Sir — The idea of liberty has often been distorted to suit bigoted arguments; now, even the Statue of Liberty has been roped in. The acting director of the citizenship and immigration services department of the United States of America recently gave a warped interpretation of the sonnet placed inside the monument. According to him, the poem suggests that the only ‘poor’ and ‘tired’ people welcome to the US are Europeans who can sustain themselves without State support. This goes against the poem’s essence. India, too, is no stranger to such misinterpretations. In the scriptures, Ram rajya is presented as the veritable kingdom of justice. And yet, is not injustice perpetrated in its name?
Sir — One wonders how all the six assailants named by Pehlu Khan — the dairy farmer lynched by a mob on April 1, 2017 — in his dying declaration could be acquitted, and other people be arrested in their place (“Killed again”, Aug 20). Is it any wonder that the two sons of Pehlu Khan, who were also injured in the incident, could not identify the new set of accused, as a result of which they too were set free? Could this be an indication that institutional bias in favour of cow vigilantes is working against the interest of justice?
Lynching has no place in a civilized society. The Congress government in the state must act efficiently to ensure that the family of Pehlu Khan gets justice.
Sir — Only a day before India entered its 73rd year of independence, a trial court acquitted all six men accused in the Alwar mob lynching case. This reflects poorly on the idea of ‘freedom’ that Indians cherish so fondly.
It is true that according to the law, one is innocent until proven guilty. But the Pehlu Khan case seems to have been wilfully weakened by the prosecution. The video recording of the lynching may have been found to be inadmissible because the forensic science laboratory did not clear it in time. But what about the sting operation conducted by a media house, which showed one of the accused boasting about having led the mob attack on the dairy farmer? It is difficult to accept that the statements of some 44 witnesses, including the two sons of Pehlu Khan who were present with him on the day of the incident, could not help bring the case to a resolution.
This verdict represents a low point for the justice delivery system. Mobs killing people in the name of cow protection and getting away with it with the help of political connections or on account of shoddy investigations are no longer uncommon. It has been proven once again that, in New India, killing in the name of the cow is not a crime. More shocking is the fact that as soon as the accused in the case were acquitted, slogans of “Bharat Mata ki jai” allegedly erupted among their supporters, both inside and outside the courtroom. Perhaps this is why the US had recently hinted that religious violence against minorities had increased under the rule of the Bharatiya Janata Party government at the Centre. It is somewhat reassuring that the Congressman and chief minister of Rajasthan, Ashok Gehlot, has promised to probe the case afresh.
Bidyut Kumar Chatterjee,
Sir — The recent verdict in the Pehlu Khan case has sent shock waves across the country, especially among forward-thinking citizens and minority communities. The police allegedly diluted the case in favour of the accused under pressure from the then BJP government in the state.

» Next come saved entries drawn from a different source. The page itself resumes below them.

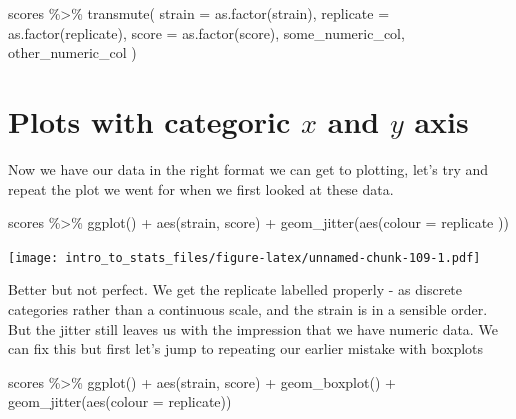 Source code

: \documentclass[
]{book}
\newenvironment{Shaded}{\begin{snugshade}}{\end{snugshade}}
\newcommand{\AttributeTok}[1]{\textcolor[rgb]{0.77,0.63,0.00}{#1}}
\newcommand{\FunctionTok}[1]{\textcolor[rgb]{0.00,0.00,0.00}{#1}}
\newcommand{\NormalTok}[1]{#1}
\newcommand{\SpecialCharTok}[1]{\textcolor[rgb]{0.00,0.00,0.00}{#1}}
\begin{document}
\begin{Shaded}
\begin{Highlighting}[]
\NormalTok{scores }\SpecialCharTok{\%\textgreater{}\%} \FunctionTok{transmute}\NormalTok{(}
  \AttributeTok{strain =} \FunctionTok{as.factor}\NormalTok{(strain),}
  \AttributeTok{replicate =} \FunctionTok{as.factor}\NormalTok{(replicate),}
  \AttributeTok{score =} \FunctionTok{as.factor}\NormalTok{(score),}
\NormalTok{  some\_numeric\_col, other\_numeric\_col}
\NormalTok{)}
\end{Highlighting}
\end{Shaded}

\hypertarget{plots-with-categoric-x-and-y-axis}{%
\section{\texorpdfstring{Plots with categoric \(x\) and \(y\) axis}{Plots with categoric x and y axis}}\label{plots-with-categoric-x-and-y-axis}}

Now we have our data in the right format we can get to plotting, let's try and repeat the plot we went for when we first looked at these data.

\begin{Shaded}
\begin{Highlighting}[]
\NormalTok{scores }\SpecialCharTok{\%\textgreater{}\%} \FunctionTok{ggplot}\NormalTok{() }\SpecialCharTok{+}
  \FunctionTok{aes}\NormalTok{(strain, score) }\SpecialCharTok{+}
  \FunctionTok{geom\_jitter}\NormalTok{(}\FunctionTok{aes}\NormalTok{(}\AttributeTok{colour =}\NormalTok{ replicate ))}
\end{Highlighting}
\end{Shaded}

\texttt{[image: intro\_to\_stats\_files/figure-latex/unnamed-chunk-109-1.pdf]}

Better but not perfect. We get the replicate labelled properly - as discrete categories rather than a continuous scale, and the strain is in a sensible order. But the jitter still leaves us with the impression that we have numeric data. We can fix this but first let's jump to repeating our earlier mistake with boxplots

\begin{Shaded}
\begin{Highlighting}[]
\NormalTok{scores }\SpecialCharTok{\%\textgreater{}\%} \FunctionTok{ggplot}\NormalTok{() }\SpecialCharTok{+}
  \FunctionTok{aes}\NormalTok{(strain, score) }\SpecialCharTok{+}
  \FunctionTok{geom\_boxplot}\NormalTok{() }\SpecialCharTok{+}
  \FunctionTok{geom\_jitter}\NormalTok{(}\FunctionTok{aes}\NormalTok{(}\AttributeTok{colour =}\NormalTok{ replicate))}
\end{Highlighting}
\end{Shaded}
\end{document}
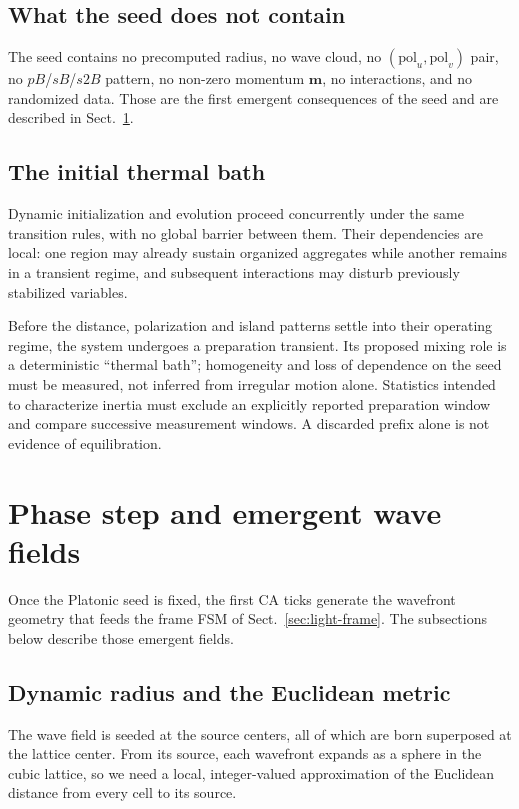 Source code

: \documentclass{ijuc}
\begin{document}
\subsection{What the seed does not contain}
The seed contains no precomputed radius, no wave cloud, no $(\mathrm{pol}_u,\mathrm{pol}_v)$ pair, no $pB$/$sB$/$s2B$ pattern, no non-zero momentum $\boldsymbol{m}$, no interactions, and no randomized data.  Those are the first emergent consequences of the seed and are described in Sect.~\ref{sec:phase-step}.
\subsection{The initial thermal bath}
Dynamic initialization and evolution proceed concurrently under the same transition rules, with no global barrier between them. Their dependencies are local: one region may already sustain organized aggregates while another remains in a transient regime, and subsequent interactions may disturb previously stabilized variables.

Before the distance, polarization and island patterns settle into their operating regime, the system undergoes a preparation transient. Its proposed mixing role is a deterministic ``thermal bath''; homogeneity and loss of dependence on the seed must be measured, not inferred from irregular motion alone. Statistics intended to characterize inertia must exclude an explicitly reported preparation window and compare successive measurement windows. A discarded prefix alone is not evidence of equilibration.
\section{Phase step and emergent wave fields}\label{sec:phase-step}
Once the Platonic seed is fixed, the first CA ticks generate the wavefront geometry that feeds the frame FSM of Sect.~\ref{sec:light-frame}.  The subsections below describe those emergent fields.
\subsection{Dynamic radius and the Euclidean metric}\label{subsec:wavefront-metric}
The wave field is seeded at the source centers, all of which are born superposed at the lattice center.  From its source, each wavefront expands as a sphere in the cubic lattice, so we need a local, integer-valued approximation of the Euclidean distance from every cell to its source.
\end{document}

During the trial, Pehlu Khan’s family was constantly threatened to withdraw the case. Even after the verdict, the supporters of the accused allegedly broke out in jubilation, chanting slogans popularized by the right wing. The case will be investigated again. One hopes that adequate security is given to the witnesses as well as the judges hearing the case, in order to bring the matter to a logical conclusion.

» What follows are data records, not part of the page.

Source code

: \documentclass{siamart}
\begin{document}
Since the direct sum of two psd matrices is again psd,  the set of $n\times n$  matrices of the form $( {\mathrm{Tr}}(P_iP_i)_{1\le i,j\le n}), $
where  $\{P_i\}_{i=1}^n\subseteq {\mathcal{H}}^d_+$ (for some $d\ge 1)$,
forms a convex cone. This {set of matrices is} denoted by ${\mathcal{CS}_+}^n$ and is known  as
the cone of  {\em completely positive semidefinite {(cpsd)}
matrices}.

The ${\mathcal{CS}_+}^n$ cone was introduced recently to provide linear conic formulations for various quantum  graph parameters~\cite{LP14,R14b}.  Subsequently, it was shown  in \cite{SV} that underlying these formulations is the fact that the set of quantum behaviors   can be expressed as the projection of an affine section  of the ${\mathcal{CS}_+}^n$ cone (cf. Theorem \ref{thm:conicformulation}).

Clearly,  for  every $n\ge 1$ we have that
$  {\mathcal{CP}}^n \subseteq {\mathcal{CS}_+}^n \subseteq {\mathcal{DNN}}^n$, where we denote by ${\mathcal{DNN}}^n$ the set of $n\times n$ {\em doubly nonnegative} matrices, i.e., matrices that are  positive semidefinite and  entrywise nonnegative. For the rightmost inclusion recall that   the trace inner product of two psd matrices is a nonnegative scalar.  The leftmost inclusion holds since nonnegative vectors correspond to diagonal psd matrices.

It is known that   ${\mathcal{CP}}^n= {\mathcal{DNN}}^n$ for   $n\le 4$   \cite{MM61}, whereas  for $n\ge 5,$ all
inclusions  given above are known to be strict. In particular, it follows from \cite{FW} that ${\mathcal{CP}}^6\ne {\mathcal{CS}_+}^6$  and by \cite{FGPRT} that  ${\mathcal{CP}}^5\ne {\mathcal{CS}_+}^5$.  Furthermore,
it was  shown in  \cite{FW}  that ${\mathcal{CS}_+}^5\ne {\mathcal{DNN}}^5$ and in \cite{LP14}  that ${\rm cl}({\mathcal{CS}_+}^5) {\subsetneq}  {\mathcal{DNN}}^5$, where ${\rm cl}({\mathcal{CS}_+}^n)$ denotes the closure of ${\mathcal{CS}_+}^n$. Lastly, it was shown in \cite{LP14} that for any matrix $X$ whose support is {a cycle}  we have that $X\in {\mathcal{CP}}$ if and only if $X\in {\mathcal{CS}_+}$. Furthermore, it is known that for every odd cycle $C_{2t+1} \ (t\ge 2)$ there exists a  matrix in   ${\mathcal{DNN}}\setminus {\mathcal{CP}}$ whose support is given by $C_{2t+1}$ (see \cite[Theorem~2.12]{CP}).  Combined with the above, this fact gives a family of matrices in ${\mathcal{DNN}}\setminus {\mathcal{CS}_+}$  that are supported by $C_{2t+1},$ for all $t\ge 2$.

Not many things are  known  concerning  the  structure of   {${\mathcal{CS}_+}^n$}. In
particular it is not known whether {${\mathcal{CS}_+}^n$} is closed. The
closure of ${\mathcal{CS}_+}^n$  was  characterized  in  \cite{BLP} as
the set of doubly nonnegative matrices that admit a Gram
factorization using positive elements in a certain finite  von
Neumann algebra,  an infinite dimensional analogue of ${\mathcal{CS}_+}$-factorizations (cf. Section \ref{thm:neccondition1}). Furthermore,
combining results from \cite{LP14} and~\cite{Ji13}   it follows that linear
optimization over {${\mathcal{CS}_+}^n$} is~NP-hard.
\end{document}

Sir — While the three doctors accused of abetting the suicide of Payal Tadvi are out on bail, a Rajasthan trial court has acquitted the six accused in the Pehlu Khan case on the basis of insufficient evidence. That the court verdict depends on witnesses and evidence is well known. So the prosecution should have procured proper evidence in both cases. As for the Pehlu Khan case, it appears that nobody killed him — he died by himself. Unfortunately, both incidents seem to suggest that the state machinery has acted against the victims, both of whom belonged to minority communities. Steps must be taken so that people do not lose faith in the justice system.